Like their colleagues nationwide, most local messengers work on commission. The deliveries they make, called "tags," are priced rock-bottom to begin with; a typical one-hour delivery downtown costs the customer just $5. The messenger's cut is about half of that. Moreover, orders are slow in dot-com-busted San Francisco, and the average messenger earns only about $400 a week. They usually get no health insurance, paid time off, reimbursements for bike repairs, or even meal breaks.
"You've got to sneak stuff in, ride really fast, and let them think you're in the dust when you're actually ahead," explains Nosmo King, a veteran messenger. "That way you can take a break." SFBMA Executive Director Dall, an energetic, blond 26-year-old from Sacramento, refers to messenger companies as "sweatshops on wheels."
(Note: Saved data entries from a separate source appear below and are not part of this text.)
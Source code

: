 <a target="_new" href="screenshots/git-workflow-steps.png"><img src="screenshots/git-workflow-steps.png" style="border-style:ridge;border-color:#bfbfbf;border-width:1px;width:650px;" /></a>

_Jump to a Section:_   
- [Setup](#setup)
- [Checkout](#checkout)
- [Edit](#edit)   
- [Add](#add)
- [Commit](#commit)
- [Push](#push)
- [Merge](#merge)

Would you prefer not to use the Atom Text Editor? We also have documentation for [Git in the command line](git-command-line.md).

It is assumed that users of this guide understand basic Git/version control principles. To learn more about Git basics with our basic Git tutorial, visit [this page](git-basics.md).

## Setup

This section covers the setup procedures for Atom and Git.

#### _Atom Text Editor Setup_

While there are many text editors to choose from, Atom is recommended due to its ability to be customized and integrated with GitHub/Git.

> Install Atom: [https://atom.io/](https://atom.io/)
Many messengers start pedaling because it seems like a liberating alternative to a desk job. You don't have much face time with bosses, you're outside all day instead of marooned in a cheerless office cube, and someone will always hire a rookie with nothing more than a strong pair of legs -- ideal if you're in a band, new to town, or don't know what else to do with yourself.
On the other hand, it can be damned dangerous work.
The government doesn't keep statistics for on-the-job injuries, but messengers get banged up almost as often as NFL running backs. "Everybody gets a temporarily disabling injury -- usually in their first two years -- as part of the 'learning experience,'" says longtime messenger Howard Williams. Typical accidents include getting "doored" in the ribs, cut off by cars making right-hand turns, and broadsided or run down from behind. Such hazards make messengers unusually fond of black humor. "What did the messenger say when he stopped smoking pot?" jokes one courier zine. "This job sucks." And the sucky aspects are a big reason why the half-exhausted workers are gathered at the ILWU hall on this rainy night.
"President is resigning due to lack of motivation .... No attendance at the meeting before last ...."
The outgoing president, Damon Votour, a compact 33-year-old with a distinctly in-your-face personality, finally arrives and takes his place in the circle of messengers seated and sprawled on the floor. He wears a pink T-shirt, Converse high-tops, and elaborate tattoos on both arms. And he has some pointed advice for his successor.
"To whoever is the next president, I would just like to say one thing," Votour says. "Being able to come up with a good idea is one thing, and follow-through is another thing."